A Mexican Wedding

This summer, Jack married his partner in Mexico City, bringing together his family and that of his wife. Here Jack explains some of the colourful traditions of Mexican marriage.

Cultures all over the world have different traditions and ways of celebrating the marriage of two people in love and Mexico is no different. I have been with my partner for almost four years now and this summer, we got married in Tlalpan in the south of Mexico City.

Karenina and Jack at the wedding ceremony

Mexico is a country with very strong family values. My family arrived from the North East of England and as well as my wife’s Tlalpan family, aunts, cousins and friends arrived from across other Mexican states and the USA. In many Mexican weddings there are a huge number of guests with all of the family, friends and even friends of friends being invited in order to witness and share the special day. Many weddings have padrinos or “Godparents” for different aspects of the wedding who pay for things such as the flowers, rings, drinks etc. This is considered as a big honour and the newly married couple can go to their padrinos for advice on love issues.

The Littles and the Osnayas celebrating after the wedding

Many Mexicans also choose to get married in a Catholic wedding ceremony. Special traditions of this are the tying of a lasso in a figure of eight around the couple to symbolise the everlasting bond of marriage. Another tradition is that the groom gives 13 gold coins to his wife to show his trust in her and that he will care for her, each gold coin representing one month of the year, the 13th for extra income. Among many other traditions are that the wedding rings are worn on the fourth finger of the left hand, much like in other countries! Interestingly, the reason for this is that it was believed that the vein in this finger ran directly to the heart. If you are thinking about getting married in Mexico, it is important to note that it is only the civil ceremony that is recognized legally by the state, and not the religious section, despite its obvious spiritual importance.

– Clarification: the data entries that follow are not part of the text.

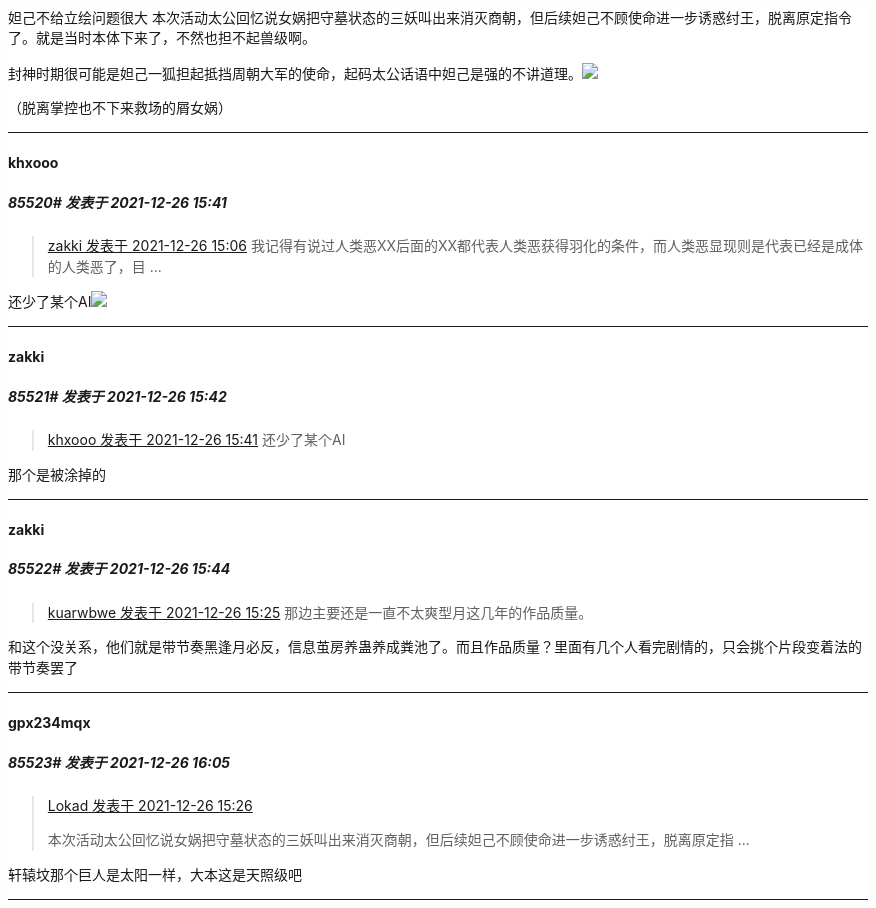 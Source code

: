 妲己不给立绘问题很大</blockquote>
本次活动太公回忆说女娲把守墓状态的三妖叫出来消灭商朝，但后续妲己不顾使命进一步诱惑纣王，脱离原定指令了。就是当时本体下来了，不然也担不起兽级啊。

封神时期很可能是妲己一狐担起抵挡周朝大军的使命，起码太公话语中妲己是强的不讲道理。<img src="https://static.saraba1st.com/image/smiley/face2017/067.png" referrerpolicy="no-referrer">

（脱离掌控也不下来救场的屑女娲）

*****

####  khxooo  
##### 85520#       发表于 2021-12-26 15:41

<blockquote><a href="httphttps://bbs.saraba1st.com/2b/forum.php?mod=redirect&amp;goto=findpost&amp;pid=54051034&amp;ptid=1085254" target="_blank">zakki 发表于 2021-12-26 15:06</a>
我记得有说过人类恶XX后面的XX都代表人类恶获得羽化的条件，而人类恶显现则是代表已经是成体的人类恶了，目 ...</blockquote>
还少了某个AI<img src="https://static.saraba1st.com/image/smiley/face2017/067.png" referrerpolicy="no-referrer">

*****

####  zakki  
##### 85521#       发表于 2021-12-26 15:42

<blockquote><a href="httphttps://bbs.saraba1st.com/2b/forum.php?mod=redirect&amp;goto=findpost&amp;pid=54051326&amp;ptid=1085254" target="_blank">khxooo 发表于 2021-12-26 15:41</a>
还少了某个AI</blockquote>
那个是被涂掉的



*****

####  zakki  
##### 85522#       发表于 2021-12-26 15:44

<blockquote><a href="httphttps://bbs.saraba1st.com/2b/forum.php?mod=redirect&amp;goto=findpost&amp;pid=54051199&amp;ptid=1085254" target="_blank">kuarwbwe 发表于 2021-12-26 15:25</a>
那边主要还是一直不太爽型月这几年的作品质量。</blockquote>
和这个没关系，他们就是带节奏黑逢月必反，信息茧房养蛊养成粪池了。而且作品质量？里面有几个人看完剧情的，只会挑个片段变着法的带节奏罢了



*****

####  gpx234mqx  
##### 85523#       发表于 2021-12-26 16:05

<blockquote><a href="httphttps://bbs.saraba1st.com/2b/forum.php?mod=redirect&amp;goto=findpost&amp;pid=54051204&amp;ptid=1085254" target="_blank">Lokad 发表于 2021-12-26 15:26</a>

本次活动太公回忆说女娲把守墓状态的三妖叫出来消灭商朝，但后续妲己不顾使命进一步诱惑纣王，脱离原定指 ...</blockquote>
轩辕坟那个巨人是太阳一样，大本这是天照级吧



*****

Perhaps the most fun tradition is that of the mariachis! They play at the reception and often, guests attach money to the groom’s suit to give them a little helping hand with the honeymoon. As the guests party on into the night, another round of food is served, this time, a lot more informal including tacos, a BBQ, chilaquiles or perhaps spicy tamales. Sometimes the party can last until the next morning so the guests need to keep their energy levels up!

A chili stuffed with cheese

Our own wedding had some of these traditions but also used some elements from UK traditions. Ours was a non-religious wedding but we did choose to have Mexican food at the reception with chili stuffed with cheese in a bean sauce and chicken filled with huitalcoche in a pumpkin flower sauce. My wife threw her bouquet into the crowd of ladies and I threw her garter, the night finished in my mother in law’s garage with the guests eating steak from the BBQ, drinking Newcastle Brown Ale and listening to a band of boleros playing. Instead of wedding cake, we chose to have cupcakes.


Our wedding was a wonderful day, bringing together some wonderful traditions from both mine and my wife’s country. More than that though, we made it our own with our favourite music, food and entertainment.

This will be my last column about Mexican culture for The Bubble but I would love to hear from you! My contact address is: theofipress@mail.com

¡Saludos amigos!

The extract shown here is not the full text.